Selon Félix, le plateau de tournage se caractérisait par un silence inhabituel. Lorsque les deux réalisateurs devaient échanger ou prendre une décision commune, ils se retiraient systématiquement dans une pièce séparée afin de garantir la cohérence de leur vision, soulignant une organisation très structurée pour pallier les difficultés de communication inhérentes à une double direction. Ça paraît presque absurde, mais on y est habitué.

J’aborde ce sujet avec un regard extérieur, mais j’en ai moi-même fait l’expérience. Je travaillais avec Jeanne Pignac, une collaboratrice et amie formidable. Bien que nos caractères s’opposent, nous nous complétons sur de nombreux aspects : je suis plus à l’aise avec la sensibilité et la symbolique narrative d’un côté, et elle avec la narration et la technique.

18h – Siesta façon Einstein

J’applique la méthode Einstein du sommeil court. Je peux vous en faire la théorie, car elle m’aide énormément à me recadrer. Dormir 20 minutes est bénéfique pour le corps : cela stimule et réaligne les cellules essentielles au bon fonctionnement de la mémoire et de la réflexion. Dormir avant Lost Highway était une solution potentielle pour enfin saisir le film le plus mystérieux du XXe siècle.

21h – Lost Highway et mon amour pour David

Je suis particulièrement enthousiasmé à l’idée de retrouver Peter Deming pour qu’il nous livre des révélations croustillantes sur David et sur la production du film. Revoir cette route, ses lignes jaunes et entendre la musique monter est un pur bonheur.

Les premières minutes sont littéralement électrisantes. Des frissons gagnent mon corps. Ce film a ouvert une porte à la réflexion et à l’interprétation qui ne se refermera peut-être jamais.

David, avec son penchant pour l’expérimentation, agit en véritable créateur fou plutôt qu’en simple réalisateur. Il injecte sa propre folie créative dans la production. Par exemple, pour un plan qu’il voulait flou, il ne trouvait pas l’effet assez prononcé. Alors que Peter Deming et son assistant cherchaient l’optique idéale, David, impatient, leur a lancé :
« Mais qu’est-ce que vous foutez ? »
Il a carrément retiré l’optique de la monture pour commencer à filmer, l’assistant·e tenant l’objectif à la main.

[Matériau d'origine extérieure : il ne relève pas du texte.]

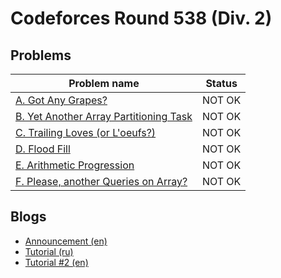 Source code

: # Codeforces Round 538 (Div. 2)

## Problems

|Problem name|Status|
|------------|---------|
| [A. Got Any Grapes?](problems/A._Got_Any_Grapes_.md)|NOT OK|
| [B. Yet Another Array Partitioning Task](problems/B._Yet_Another_Array_Partitioning_Task.md)|NOT OK|
| [C. Trailing Loves (or L'oeufs?)](problems/C._Trailing_Loves_(or_L'oeufs_).md)|NOT OK|
| [D. Flood Fill](problems/D._Flood_Fill.md)|NOT OK|
| [E. Arithmetic Progression](problems/E._Arithmetic_Progression.md)|NOT OK|
| [F. Please, another Queries on Array?](problems/F._Please,_another_Queries_on_Array_.md)|NOT OK|
## Blogs

- [Announcement (en)](blogs/Announcement_(en).md)
- [Tutorial (ru)](blogs/Tutorial_(ru).md)
- [Tutorial #2 (en)](blogs/Tutorial_2_(en).md)

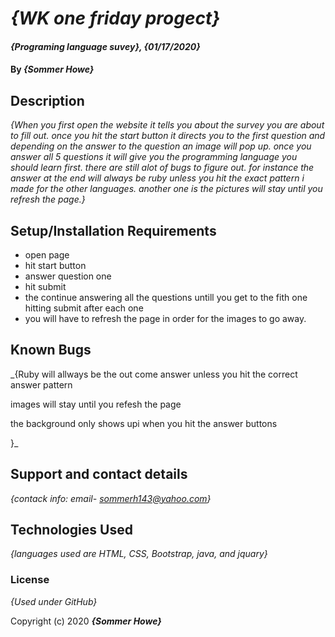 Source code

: # _{WK one friday progect}_

#### _{Programing language suvey}, {01/17/2020}_

#### By _**{Sommer Howe}**_

## Description

_{When you first open the website it tells you about the survey you are about to fill out. once you hit the start button it directs you to the first question and depending on the answer to the question an image will pop up. once you answer all 5 questions it will give you the programming language you should learn first. there are still alot of bugs to figure out. for instance the answer at the end will always be ruby unless you hit the exact pattern i made for the other languages. another one is the pictures will stay until you refresh the page.}_

## Setup/Installation Requirements

* open page
* hit start button
* answer question one
* hit submit
* the continue answering all the questions untill you get to the fith one hitting submit after each one
* you will have to refresh the page in order for the images to go away.

## Known Bugs

_{Ruby will allways be the out come answer unless you hit the correct answer pattern

images will stay until you refesh the page

the background only shows upi when you hit the answer buttons

}_

## Support and contact details

_{contack info: email- sommerh143@yahoo.com}_

## Technologies Used

_{languages used are HTML, CSS, Bootstrap, java, and jquary}_

### License

*{Used under GitHub}*

Copyright (c) 2020 **_{Sommer Howe}_**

Au-delà de ces anecdotes, il était émouvant de voir les larmes de Peter Deming. Cela témoigne de la beauté d’une relation où le réalisateur est bien plus qu’un collaborateur, mais un ami que l’on apprend à connaître profondément au fil du temps.

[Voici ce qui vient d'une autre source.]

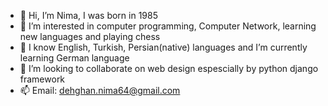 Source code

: - 👋 Hi, I’m Nima, I was born in 1985
- 👀 I’m interested in computer programming, Computer Network, learning new languages and playing chess 
- 🌱 I know English, Turkish, Persian(native) languages and I’m currently learning German language
- 💞️ I’m looking to collaborate on web design espescially by python django framework
- 📫 Email: dehghan.nima64@gmail.com

<!---
NimaDehghan/NimaDehghan is a ✨ special ✨ repository because its `README.md` (this file) appears on your GitHub profile.
You can click the Preview link to take a look at your changes.
--->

01h – Karaoké international

Super moment à partager avec des chanteurs nés de l’image. Mais ça, je le sais déjà. C’est drôle : quand on observe plus précisément, on remarque que la majorité des chef·fes op’ ont avant tout une sensibilité musicale. On a tous et toutes une part refoulée dans la musique.

En dehors du karaoké, j’ai rencontré des étudiant·e·s d’écoles norvégiennes, allemandes, danoises. C’était amusant de comparer nos approches : la technicité chez les un·e·s, l’artistique chez les autres, ces petites étrangetés propres à chaque formation. Mais la conclusion s’est imposée d’elle-même : c’est justement parce que nos écoles sont si différentes que nous devenons des chef·fes op’ aux sensibilités uniques. Chacun·e porte en soi ce petit insecte intérieur qui s’envole et butine l’âme du ou de la réalisateur·rice, devenant ainsi son double artistique, celui ou celle qui voit à travers son regard.